Excerpted records Block Start
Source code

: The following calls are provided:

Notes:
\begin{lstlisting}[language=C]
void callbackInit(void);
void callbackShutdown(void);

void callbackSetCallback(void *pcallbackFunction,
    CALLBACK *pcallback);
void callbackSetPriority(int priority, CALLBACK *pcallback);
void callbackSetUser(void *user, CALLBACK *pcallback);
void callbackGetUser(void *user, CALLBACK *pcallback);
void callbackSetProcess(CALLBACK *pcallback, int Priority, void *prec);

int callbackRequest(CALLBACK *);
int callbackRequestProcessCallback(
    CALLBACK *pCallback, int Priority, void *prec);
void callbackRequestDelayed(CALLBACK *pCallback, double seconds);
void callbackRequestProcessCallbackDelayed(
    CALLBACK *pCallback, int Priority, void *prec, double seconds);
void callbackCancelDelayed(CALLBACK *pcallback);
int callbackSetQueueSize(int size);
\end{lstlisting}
Excerpted records Block End
_What you should do_
The answer must be the line containing "void callbackCancelDelayed(CALLBACK *pcallback);" and every line after it to the end of the data, exactly as written.

_Solution to the problem_
void callbackCancelDelayed(CALLBACK *pcallback);
int callbackSetQueueSize(int size);
\end{lstlisting}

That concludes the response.